**Exercise prompt**
Output only the line that contains "则总可以找到一种编码方式实现信号的无差错传输;" and the lines after it, all verbatim, through the last one below.

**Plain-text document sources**
....

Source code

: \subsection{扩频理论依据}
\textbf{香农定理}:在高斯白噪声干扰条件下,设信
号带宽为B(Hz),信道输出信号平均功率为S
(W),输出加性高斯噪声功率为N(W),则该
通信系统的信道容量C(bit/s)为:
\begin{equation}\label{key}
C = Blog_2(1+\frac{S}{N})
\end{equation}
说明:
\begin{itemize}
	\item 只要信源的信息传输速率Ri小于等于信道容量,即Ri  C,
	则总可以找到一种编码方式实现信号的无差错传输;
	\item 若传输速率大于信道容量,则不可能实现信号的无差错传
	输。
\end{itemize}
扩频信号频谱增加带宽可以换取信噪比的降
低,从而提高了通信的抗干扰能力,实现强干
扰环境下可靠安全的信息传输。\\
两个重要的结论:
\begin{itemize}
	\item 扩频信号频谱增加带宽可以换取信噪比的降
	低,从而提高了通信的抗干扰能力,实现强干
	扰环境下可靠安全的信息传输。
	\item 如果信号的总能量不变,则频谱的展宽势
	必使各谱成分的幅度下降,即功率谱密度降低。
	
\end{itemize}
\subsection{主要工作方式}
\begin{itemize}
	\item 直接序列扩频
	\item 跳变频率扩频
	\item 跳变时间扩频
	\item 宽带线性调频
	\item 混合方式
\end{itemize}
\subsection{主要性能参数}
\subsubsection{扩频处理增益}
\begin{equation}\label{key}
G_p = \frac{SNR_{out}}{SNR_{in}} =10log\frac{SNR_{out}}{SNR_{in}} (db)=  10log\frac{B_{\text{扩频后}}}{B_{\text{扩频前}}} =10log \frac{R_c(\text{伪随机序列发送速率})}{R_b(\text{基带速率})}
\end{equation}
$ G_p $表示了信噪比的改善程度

....

**Your response**
	则总可以找到一种编码方式实现信号的无差错传输;
	\item 若传输速率大于信道容量,则不可能实现信号的无差错传
	输。
\end{itemize}
扩频信号频谱增加带宽可以换取信噪比的降
低,从而提高了通信的抗干扰能力,实现强干
扰环境下可靠安全的信息传输。\\
两个重要的结论:
\begin{itemize}
	\item 扩频信号频谱增加带宽可以换取信噪比的降
	低,从而提高了通信的抗干扰能力,实现强干
	扰环境下可靠安全的信息传输。
	\item 如果信号的总能量不变,则频谱的展宽势
	必使各谱成分的幅度下降,即功率谱密度降低。
	
\end{itemize}
\subsection{主要工作方式}
\begin{itemize}
	\item 直接序列扩频
	\item 跳变频率扩频
	\item 跳变时间扩频
	\item 宽带线性调频
	\item 混合方式
\end{itemize}
\subsection{主要性能参数}
\subsubsection{扩频处理增益}
\begin{equation}\label{key}
G_p = \frac{SNR_{out}}{SNR_{in}} =10log\frac{SNR_{out}}{SNR_{in}} (db)=  10log\frac{B_{\text{扩频后}}}{B_{\text{扩频前}}} =10log \frac{R_c(\text{伪随机序列发送速率})}{R_b(\text{基带速率})}
\end{equation}
$ G_p $表示了信噪比的改善程度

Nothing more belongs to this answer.